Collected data
=== Begin Enclosure ===

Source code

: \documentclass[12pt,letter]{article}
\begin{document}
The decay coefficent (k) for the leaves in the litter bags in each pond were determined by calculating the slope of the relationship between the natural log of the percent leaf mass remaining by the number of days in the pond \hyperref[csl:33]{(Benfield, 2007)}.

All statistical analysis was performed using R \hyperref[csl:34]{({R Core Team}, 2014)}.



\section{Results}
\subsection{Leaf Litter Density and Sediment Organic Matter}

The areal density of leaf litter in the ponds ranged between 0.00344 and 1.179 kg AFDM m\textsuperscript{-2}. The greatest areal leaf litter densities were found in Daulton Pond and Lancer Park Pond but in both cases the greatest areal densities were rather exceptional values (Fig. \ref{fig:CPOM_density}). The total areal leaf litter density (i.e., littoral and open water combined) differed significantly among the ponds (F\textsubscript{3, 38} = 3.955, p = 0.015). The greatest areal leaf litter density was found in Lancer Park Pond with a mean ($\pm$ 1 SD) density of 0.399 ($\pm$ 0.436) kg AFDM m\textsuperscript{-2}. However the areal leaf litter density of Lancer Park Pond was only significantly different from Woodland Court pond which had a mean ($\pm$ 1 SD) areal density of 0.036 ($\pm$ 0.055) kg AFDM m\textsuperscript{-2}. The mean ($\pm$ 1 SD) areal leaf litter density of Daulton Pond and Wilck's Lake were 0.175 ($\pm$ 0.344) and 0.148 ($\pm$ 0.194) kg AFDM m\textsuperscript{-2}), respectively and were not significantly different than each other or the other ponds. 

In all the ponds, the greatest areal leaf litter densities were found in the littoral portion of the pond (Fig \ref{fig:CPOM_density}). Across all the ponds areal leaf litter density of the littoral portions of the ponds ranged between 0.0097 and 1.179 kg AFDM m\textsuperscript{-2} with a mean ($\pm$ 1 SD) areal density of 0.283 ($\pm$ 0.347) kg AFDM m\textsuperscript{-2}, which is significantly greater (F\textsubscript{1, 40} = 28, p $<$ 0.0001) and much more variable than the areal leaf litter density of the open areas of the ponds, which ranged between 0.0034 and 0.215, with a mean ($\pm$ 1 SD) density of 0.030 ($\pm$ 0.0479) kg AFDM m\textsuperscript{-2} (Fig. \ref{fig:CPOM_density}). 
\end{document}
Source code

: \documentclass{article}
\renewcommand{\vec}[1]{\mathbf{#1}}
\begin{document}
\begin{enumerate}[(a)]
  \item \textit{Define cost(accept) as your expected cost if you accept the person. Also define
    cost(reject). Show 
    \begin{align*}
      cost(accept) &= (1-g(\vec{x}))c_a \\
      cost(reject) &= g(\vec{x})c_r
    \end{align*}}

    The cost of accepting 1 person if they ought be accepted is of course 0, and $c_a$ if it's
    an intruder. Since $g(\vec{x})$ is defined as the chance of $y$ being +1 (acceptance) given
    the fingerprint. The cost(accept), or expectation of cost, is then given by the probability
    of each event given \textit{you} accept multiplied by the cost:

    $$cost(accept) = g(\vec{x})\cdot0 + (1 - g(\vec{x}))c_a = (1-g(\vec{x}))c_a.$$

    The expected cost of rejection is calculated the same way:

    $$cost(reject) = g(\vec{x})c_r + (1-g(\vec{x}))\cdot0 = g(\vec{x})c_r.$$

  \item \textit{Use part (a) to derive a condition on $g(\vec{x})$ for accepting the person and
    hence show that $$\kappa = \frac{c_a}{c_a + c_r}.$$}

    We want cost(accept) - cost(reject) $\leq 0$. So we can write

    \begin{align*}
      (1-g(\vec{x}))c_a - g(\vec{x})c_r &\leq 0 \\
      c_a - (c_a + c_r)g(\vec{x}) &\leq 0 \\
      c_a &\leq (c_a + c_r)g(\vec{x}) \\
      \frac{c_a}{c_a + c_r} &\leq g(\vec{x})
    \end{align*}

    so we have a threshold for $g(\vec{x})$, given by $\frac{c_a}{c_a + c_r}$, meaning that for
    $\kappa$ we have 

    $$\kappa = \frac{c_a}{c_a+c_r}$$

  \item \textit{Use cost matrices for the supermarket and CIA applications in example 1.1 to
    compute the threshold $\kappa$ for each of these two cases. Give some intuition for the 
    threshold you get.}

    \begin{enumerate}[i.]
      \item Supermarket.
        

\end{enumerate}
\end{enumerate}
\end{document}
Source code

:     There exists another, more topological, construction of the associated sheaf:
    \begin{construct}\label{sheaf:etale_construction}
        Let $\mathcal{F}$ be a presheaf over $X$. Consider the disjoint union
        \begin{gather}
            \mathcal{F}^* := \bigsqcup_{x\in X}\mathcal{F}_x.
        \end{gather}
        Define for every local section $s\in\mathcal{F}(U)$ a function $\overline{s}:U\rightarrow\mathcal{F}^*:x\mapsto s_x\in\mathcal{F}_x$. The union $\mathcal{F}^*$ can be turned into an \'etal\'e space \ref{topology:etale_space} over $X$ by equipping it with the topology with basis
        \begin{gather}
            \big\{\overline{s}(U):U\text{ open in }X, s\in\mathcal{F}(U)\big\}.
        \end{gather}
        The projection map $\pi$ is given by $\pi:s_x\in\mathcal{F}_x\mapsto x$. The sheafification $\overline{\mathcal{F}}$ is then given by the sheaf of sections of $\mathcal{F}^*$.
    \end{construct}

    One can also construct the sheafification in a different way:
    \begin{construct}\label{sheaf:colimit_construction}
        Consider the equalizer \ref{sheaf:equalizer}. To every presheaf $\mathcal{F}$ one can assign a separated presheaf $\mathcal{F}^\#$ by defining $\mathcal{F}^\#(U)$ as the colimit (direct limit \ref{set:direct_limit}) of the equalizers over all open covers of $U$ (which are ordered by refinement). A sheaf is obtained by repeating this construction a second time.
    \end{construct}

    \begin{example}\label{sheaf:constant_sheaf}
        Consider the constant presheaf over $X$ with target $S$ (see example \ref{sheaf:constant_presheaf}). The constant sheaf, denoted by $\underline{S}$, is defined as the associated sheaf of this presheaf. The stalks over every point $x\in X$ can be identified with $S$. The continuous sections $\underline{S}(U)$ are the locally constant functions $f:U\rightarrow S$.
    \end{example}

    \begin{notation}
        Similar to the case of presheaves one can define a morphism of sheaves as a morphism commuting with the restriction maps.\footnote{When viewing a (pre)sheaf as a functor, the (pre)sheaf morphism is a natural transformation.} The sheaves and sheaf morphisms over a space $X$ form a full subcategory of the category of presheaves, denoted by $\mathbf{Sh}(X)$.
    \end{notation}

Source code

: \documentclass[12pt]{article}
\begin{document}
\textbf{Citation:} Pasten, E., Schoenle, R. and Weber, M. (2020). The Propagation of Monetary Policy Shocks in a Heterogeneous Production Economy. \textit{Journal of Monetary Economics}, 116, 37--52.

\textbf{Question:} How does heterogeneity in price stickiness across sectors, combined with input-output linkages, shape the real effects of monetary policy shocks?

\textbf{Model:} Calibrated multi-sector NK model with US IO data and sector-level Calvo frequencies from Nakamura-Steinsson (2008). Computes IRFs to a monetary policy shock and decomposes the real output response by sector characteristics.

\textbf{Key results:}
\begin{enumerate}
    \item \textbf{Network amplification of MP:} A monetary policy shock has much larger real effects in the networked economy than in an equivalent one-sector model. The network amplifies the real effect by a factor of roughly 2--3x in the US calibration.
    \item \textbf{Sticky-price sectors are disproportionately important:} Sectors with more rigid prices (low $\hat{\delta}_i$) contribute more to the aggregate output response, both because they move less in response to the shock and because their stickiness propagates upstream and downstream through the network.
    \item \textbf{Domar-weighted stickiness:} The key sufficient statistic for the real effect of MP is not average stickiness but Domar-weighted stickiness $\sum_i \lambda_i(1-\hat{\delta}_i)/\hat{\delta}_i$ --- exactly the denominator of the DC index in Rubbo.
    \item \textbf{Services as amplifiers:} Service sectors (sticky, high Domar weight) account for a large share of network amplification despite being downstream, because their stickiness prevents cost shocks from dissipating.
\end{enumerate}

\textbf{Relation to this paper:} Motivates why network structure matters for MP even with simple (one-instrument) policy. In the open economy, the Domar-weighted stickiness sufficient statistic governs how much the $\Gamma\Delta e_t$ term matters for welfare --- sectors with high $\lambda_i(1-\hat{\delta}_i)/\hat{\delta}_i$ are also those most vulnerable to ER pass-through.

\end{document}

=== End Enclosure ===

> **What this task involves**: Copy every line of the data that carries the word "price".

> **Task solution**:
\textbf{Question:} How does heterogeneity in price stickiness across sectors, combined with input-output linkages, shape the real effects of monetary policy shocks?
    \item \textbf{Sticky-price sectors are disproportionately important:} Sectors with more rigid prices (low $\hat{\delta}_i$) contribute more to the aggregate output response, both because they move less in response to the shock and because their stickiness propagates upstream and downstream through the network.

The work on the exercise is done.